Curious about python's actual usage of the copy on write mechanism in multiple processes. Currently, from the experiment results, python uses multiprocessing to create a multi-process, regardless of whether the data is not changed, the sub-process will copy the status of the parent process (memory space data, etc ). Therefore, if the main process consumes a large amount of resources, it will lead to unnecessary memory replication, which may lead to full memory.
Example
For example, assume that the main process reads all rows of a large file object, creates a working process through multiprocessing, and cyclically submits each row of data to the Working Process for processing:
[Python]
Def parse_lines (args ):
# Working
...
Def main_logic ():
F = open (filename, 'R ')
<SPAN style = "COLOR: # cc0000"> lines = f. readlines () </SPAN>
F. close ()
Pool = multiprocessing. Pool (processes = 4)
<SPAN style = "COLOR: # cc0000"> rel = pool. map (parse_lines, itertools. izip (lines, itertools. repeat (second_args), int (len (lines)/4) </SPAN>
Pool. close ()
Pool. join ()
Def parse_lines (args ):
# Working
...
Def main_logic ():
F = open (filename, 'R ')
Lines = f. readlines ()
F. close ()
Pool = multiprocessing. Pool (processes = 4)
Rel = pool. map (parse_lines, itertools. izip (lines, itertools. repeat (second_args), int (len (lines)/4 ))
Pool. close ()
Pool. join ()
The following are the top and ps results:
(Four sub-processes)
(Parent process and four child processes)

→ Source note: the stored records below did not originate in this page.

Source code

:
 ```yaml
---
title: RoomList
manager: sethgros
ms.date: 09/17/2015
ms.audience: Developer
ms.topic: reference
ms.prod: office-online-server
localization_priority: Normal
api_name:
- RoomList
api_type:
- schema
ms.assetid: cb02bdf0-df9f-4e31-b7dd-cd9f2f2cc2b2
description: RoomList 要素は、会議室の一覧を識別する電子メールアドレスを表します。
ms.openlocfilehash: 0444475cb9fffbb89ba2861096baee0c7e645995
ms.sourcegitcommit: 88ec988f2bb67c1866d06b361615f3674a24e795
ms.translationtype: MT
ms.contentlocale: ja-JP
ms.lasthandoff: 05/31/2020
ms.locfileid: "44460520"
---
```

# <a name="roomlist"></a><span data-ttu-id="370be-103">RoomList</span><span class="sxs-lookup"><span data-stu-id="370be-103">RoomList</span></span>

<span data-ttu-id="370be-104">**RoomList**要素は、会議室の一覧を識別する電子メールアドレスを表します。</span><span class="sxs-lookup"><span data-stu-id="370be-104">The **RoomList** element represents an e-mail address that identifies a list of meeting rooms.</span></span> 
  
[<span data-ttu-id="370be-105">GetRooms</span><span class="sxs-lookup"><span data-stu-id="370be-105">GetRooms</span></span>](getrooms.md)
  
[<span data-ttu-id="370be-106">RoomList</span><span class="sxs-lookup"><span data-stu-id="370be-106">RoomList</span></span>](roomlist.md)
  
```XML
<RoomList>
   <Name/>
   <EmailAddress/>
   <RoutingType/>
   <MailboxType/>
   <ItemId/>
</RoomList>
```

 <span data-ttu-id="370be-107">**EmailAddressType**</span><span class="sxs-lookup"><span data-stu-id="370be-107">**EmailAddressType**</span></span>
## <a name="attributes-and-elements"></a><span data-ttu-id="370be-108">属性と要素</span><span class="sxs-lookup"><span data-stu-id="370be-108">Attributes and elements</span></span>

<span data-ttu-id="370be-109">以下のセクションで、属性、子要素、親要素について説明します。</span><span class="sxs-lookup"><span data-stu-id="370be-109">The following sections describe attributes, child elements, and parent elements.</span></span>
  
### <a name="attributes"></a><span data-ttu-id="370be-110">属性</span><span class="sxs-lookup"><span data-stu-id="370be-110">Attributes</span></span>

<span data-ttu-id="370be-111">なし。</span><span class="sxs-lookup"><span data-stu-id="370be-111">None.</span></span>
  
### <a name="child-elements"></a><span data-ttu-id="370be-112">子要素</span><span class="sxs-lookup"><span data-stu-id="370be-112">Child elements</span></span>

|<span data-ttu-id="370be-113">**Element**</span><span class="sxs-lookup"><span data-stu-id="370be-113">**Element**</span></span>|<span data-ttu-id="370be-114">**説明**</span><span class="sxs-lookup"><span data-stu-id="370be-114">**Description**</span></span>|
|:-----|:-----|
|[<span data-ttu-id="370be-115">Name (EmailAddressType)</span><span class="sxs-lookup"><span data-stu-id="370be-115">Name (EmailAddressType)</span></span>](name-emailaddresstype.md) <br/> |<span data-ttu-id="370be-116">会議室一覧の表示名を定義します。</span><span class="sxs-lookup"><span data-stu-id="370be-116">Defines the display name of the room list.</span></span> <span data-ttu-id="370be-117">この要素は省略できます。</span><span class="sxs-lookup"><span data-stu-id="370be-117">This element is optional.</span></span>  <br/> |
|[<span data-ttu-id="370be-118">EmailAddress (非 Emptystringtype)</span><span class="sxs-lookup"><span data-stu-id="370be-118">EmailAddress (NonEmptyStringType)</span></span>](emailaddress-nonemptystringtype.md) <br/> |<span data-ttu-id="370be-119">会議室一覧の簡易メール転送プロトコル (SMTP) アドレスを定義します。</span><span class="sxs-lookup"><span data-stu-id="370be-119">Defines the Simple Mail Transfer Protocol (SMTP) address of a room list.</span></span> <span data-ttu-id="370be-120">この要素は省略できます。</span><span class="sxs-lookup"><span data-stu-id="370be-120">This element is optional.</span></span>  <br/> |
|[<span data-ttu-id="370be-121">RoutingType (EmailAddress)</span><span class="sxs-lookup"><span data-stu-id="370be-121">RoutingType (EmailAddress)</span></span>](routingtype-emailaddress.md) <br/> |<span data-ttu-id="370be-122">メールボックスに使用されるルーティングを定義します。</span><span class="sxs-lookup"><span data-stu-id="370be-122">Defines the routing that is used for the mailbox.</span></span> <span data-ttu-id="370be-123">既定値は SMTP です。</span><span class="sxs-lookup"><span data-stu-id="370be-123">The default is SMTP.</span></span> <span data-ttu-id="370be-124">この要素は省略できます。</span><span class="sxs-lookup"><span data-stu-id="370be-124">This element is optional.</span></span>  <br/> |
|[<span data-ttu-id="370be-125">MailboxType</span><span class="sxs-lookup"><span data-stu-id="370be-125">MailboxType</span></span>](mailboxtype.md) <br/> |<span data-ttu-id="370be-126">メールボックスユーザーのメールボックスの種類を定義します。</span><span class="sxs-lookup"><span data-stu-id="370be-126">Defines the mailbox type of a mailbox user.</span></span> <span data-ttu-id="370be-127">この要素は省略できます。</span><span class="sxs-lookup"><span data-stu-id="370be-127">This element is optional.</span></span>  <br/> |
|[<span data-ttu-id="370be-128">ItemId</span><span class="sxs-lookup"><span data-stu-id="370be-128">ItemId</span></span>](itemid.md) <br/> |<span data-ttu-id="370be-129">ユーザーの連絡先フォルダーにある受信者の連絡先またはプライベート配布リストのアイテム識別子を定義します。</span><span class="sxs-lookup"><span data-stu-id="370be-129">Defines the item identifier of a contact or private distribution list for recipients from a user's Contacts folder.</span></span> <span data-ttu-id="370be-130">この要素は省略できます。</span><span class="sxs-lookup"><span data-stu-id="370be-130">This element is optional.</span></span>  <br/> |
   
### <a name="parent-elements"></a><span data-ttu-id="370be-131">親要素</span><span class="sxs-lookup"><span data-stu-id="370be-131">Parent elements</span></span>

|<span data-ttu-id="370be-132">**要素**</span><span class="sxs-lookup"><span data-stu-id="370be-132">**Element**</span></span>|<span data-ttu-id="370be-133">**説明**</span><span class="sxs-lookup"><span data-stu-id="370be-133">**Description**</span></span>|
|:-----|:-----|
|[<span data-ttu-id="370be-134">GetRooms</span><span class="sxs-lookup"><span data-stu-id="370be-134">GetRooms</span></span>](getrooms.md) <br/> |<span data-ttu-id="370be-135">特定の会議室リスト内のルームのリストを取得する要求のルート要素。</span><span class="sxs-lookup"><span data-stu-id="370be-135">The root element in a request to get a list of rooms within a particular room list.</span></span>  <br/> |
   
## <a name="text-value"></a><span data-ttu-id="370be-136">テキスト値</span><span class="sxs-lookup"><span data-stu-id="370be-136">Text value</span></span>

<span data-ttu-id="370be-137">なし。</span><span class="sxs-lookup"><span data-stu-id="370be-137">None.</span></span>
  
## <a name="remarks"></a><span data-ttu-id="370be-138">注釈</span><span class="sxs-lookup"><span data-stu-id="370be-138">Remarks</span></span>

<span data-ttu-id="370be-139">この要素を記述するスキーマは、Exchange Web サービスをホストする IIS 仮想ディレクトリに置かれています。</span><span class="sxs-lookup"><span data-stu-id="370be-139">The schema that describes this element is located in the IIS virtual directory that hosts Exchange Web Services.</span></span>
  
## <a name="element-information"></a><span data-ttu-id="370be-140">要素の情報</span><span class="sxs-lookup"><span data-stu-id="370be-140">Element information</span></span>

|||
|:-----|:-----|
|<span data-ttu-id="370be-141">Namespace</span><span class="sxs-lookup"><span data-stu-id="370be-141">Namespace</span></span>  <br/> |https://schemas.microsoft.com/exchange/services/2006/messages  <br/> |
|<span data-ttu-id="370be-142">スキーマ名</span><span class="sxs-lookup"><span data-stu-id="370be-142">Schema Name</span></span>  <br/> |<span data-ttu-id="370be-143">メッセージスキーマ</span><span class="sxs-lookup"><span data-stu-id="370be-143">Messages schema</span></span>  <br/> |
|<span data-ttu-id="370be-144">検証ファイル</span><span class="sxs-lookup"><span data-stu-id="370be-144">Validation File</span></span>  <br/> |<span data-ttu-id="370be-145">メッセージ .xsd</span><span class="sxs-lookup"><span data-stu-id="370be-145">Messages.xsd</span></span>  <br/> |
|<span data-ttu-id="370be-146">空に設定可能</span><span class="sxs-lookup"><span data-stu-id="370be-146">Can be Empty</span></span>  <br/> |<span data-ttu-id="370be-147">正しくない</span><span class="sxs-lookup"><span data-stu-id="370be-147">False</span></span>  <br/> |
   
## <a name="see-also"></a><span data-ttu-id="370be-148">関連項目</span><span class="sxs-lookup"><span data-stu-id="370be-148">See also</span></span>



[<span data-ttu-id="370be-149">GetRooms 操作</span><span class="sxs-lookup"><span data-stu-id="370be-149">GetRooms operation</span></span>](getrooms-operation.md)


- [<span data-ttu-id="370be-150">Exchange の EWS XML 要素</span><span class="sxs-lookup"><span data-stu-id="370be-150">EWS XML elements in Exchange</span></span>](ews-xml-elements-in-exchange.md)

The above two figures show that both the parent process and child process occupy about 4 GB of memory space respectively. Most of the memory space is stored in the read data lines, so such memory overhead is too wasteful.
Optimization plan
Plan 1: Reduce memory overhead through Memory sharing.
Plan 2: the main process no longer reads the file object and submits it to each worker process to read the corresponding part of the file.
Improved code:
[Python]
Def line_count (file_name ):
Count =-1 # display the row number of an empty file as 0
For count, line in enumerate (open (file_name): pass
# The enumerate is formatted as a tuples, and the count is the row number, because the number must be + 1 from 0.
Return count + 1
Def parse_lines (args ):
F = open (args [0], 'R ')
<SPAN style = "COLOR: # cc0000"> lines = f. readlines () [args [1]: args [2] # read some lines </SPAN>
F. close ()
# Working
Def main_logic (filename, process_num ):
Line_count = line_count (filename)
Avg_len = int (line_count/process_num)
Left_cnt = line_count % process_num;
Pool = multiprocessing. Pool (processes = process_num)
For I in xrange (0, process_num ):
Ext_cnt = (I> = process_num-1 and [left_cnt] or [0]) [0]
St_line = I * avg_len
<SPAN style = "COLOR: # cc0000"> pool. apply_async (parse_lines, (filename, st_line, st_line + avg_len + ext_cnt) # specifies the number of rows of data read by a process. </SPAN>
Pool. close ()
Pool. join ()
Def line_count (file_name ):
Count =-1 # display the row number of an empty file as 0
For count, line in enumerate (open (file_name): pass
# The enumerate is formatted as a tuples, and the count is the row number, because the number must be + 1 from 0.
Return count + 1
Def parse_lines (args ):
F = open (args [0], 'R ')
Lines = f. readlines () [args [1]: args [2] # read some lines
F. close ()
# Working
Def main_logic (filename, process_num ):
Line_count = line_count (filename)
Avg_len = int (line_count/process_num)
Left_cnt = line_count % process_num;
Pool = multiprocessing. Pool (processes = process_num)
For I in xrange (0, process_num ):
Ext_cnt = (I> = process_num-1 and [left_cnt] or [0]) [0]
St_line = I * avg_len
Pool. apply_async (parse_lines, (filename, st_line, st_line + avg_len + ext_cnt) # specifies the number of rows of data read by a process
Pool. close ()
Pool. join ()
Use top or ps to view the memory usage of the process again:
(Four sub-processes)
(Parent process and four child processes)
Summary
The memory usage is compared twice, and the memory occupied by the parent process and child process after the code is improved is significantly reduced. All memory usage is equivalent to half of the original memory usage, which is the effect of reducing memory replication.
This experiment is now in progress. There are still many optimization methods and space for memory usage. We will continue to study it later.